Watch Ramos declare 2018 as “a year when everything started to change”:
JORGE RAMOS, SENIOR NEWS ANCHOR, UNIVISION: Democracy is not inevitable. But it needs participation- your participation. So we have to show up. America has always been a work in progress. Where it goes from here is up to all of us who call this country our home. And at the end, we might look at 2018 as a year when everything started to change.
When Univision senior anchor Jorge Ramos’ Facebook Watch vehicle was rolled out in collaboration with Univision, we were skeptical. Back in June, we noted:
This funded publication of select, cherry-picked news outlets seems a purchase of indulgences from the same media outlets that are expected to scrutinize the runaway digital colossus that Facebook has become. Facebook even included Fox News, so as to make sure that no one feels left out.
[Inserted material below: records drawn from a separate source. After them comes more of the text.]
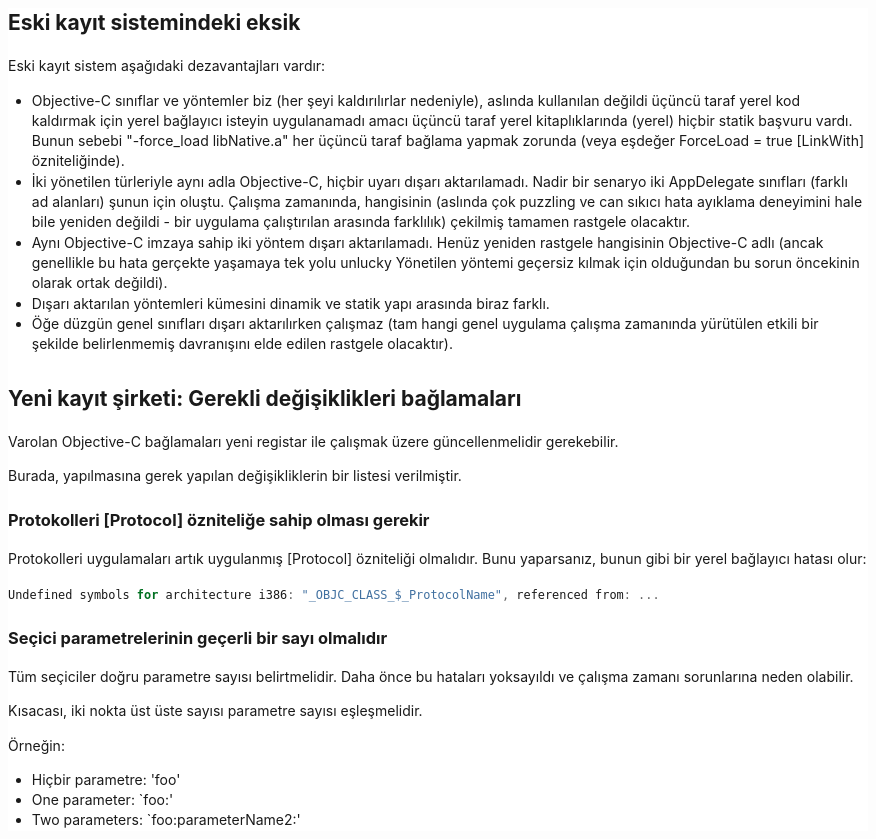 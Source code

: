 
## <a name="shortcomings-in-the-old-registration-system"></a>Eski kayıt sistemindeki eksik

Eski kayıt sistem aşağıdaki dezavantajları vardır:

-  Objective-C sınıflar ve yöntemler biz (her şeyi kaldırılırlar nedeniyle), aslında kullanılan değildi üçüncü taraf yerel kod kaldırmak için yerel bağlayıcı isteyin uygulanamadı amacı üçüncü taraf yerel kitaplıklarında (yerel) hiçbir statik başvuru vardı. Bunun sebebi "-force_load libNative.a" her üçüncü taraf bağlama yapmak zorunda (veya eşdeğer ForceLoad = true [LinkWith] özniteliğinde).
-  İki yönetilen türleriyle aynı adla Objective-C, hiçbir uyarı dışarı aktarılamadı. Nadir bir senaryo iki AppDelegate sınıfları (farklı ad alanları) şunun için oluştu. Çalışma zamanında, hangisinin (aslında çok puzzling ve can sıkıcı hata ayıklama deneyimini hale bile yeniden değildi - bir uygulama çalıştırılan arasında farklılık) çekilmiş tamamen rastgele olacaktır.
-  Aynı Objective-C imzaya sahip iki yöntem dışarı aktarılamadı. Henüz yeniden rastgele hangisinin Objective-C adlı (ancak genellikle bu hata gerçekte yaşamaya tek yolu unlucky Yönetilen yöntemi geçersiz kılmak için olduğundan bu sorun öncekinin olarak ortak değildi).
-  Dışarı aktarılan yöntemleri kümesini dinamik ve statik yapı arasında biraz farklı.
-  Öğe düzgün genel sınıfları dışarı aktarılırken çalışmaz (tam hangi genel uygulama çalışma zamanında yürütülen etkili bir şekilde belirlenmemiş davranışını elde edilen rastgele olacaktır).


 <a name="required_modifications" />


## <a name="new-registrar-required-changes-to-bindings"></a>Yeni kayıt şirketi: Gerekli değişiklikleri bağlamaları


Varolan Objective-C bağlamaları yeni registar ile çalışmak üzere güncellenmelidir gerekebilir.

Burada, yapılmasına gerek yapılan değişikliklerin bir listesi verilmiştir.

### <a name="protocols-must-have-the-protocol-attribute"></a>Protokolleri [Protocol] özniteliğe sahip olması gerekir

Protokolleri uygulamaları artık uygulanmış [Protocol] özniteliği olmalıdır.  Bunu yaparsanız, bunun gibi bir yerel bağlayıcı hatası olur:

```csharp
Undefined symbols for architecture i386: "_OBJC_CLASS_$_ProtocolName", referenced from: ...
```

### <a name="selectors-must-have-a-valid-number-of-parameters"></a>Seçici parametrelerinin geçerli bir sayı olmalıdır

Tüm seçiciler doğru parametre sayısı belirtmelidir.  Daha önce bu hataları yoksayıldı ve çalışma zamanı sorunlarına neden olabilir.

Kısacası, iki nokta üst üste sayısı parametre sayısı eşleşmelidir.

Örneğin:

-  Hiçbir parametre: 'foo'
-  One parameter: `foo:'
-  Two parameters: `foo:parameterName2:'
However, Facebook’s decision to broadcast content from Univision on an exclusive basis warrants scrutiny. Given Univision’s behavior during the 2016 election and subsequent criticism, a reasonable observer could be baffled as to why Facebook would want to grant them monopolistic access to its news vehicle, and why Facebook thinks it is combatting the perception of bias by platforming an individual who is, arguably, the most biased anchor on national evening news. Telemundo’s exclusion here is inexcusable.
And this leads us to back to Ramos. Whereas last November’s rebrand was marketed as a #Resistance vehicle, this run seems to center around immigration - which means that we can come to expect more of the same. Whether Univision rehashes old Fusion programming or puts out new content, we’ll be watching.
It turns out that we were partially right, in that Ramos’ new run is not as heavy, overall, on immigration but is nonetheless quite Resistancey. The year-in-review episode was little more than a paean to the liberal activists and candidates that made news in 2018 (think the Parkland kids, Beto O'Rourke, Alexandria Ocasio-Cortez, et. al), and closed with the Friedmanesque word salad and strung-together cliches shown above.
if anything changed in 2018, it is that Ramos' activism is more overtly strident, his cheerleading for Democrats more obvious, and his English-language platform has a global reach far, far beyond Fusion's tens of viewers.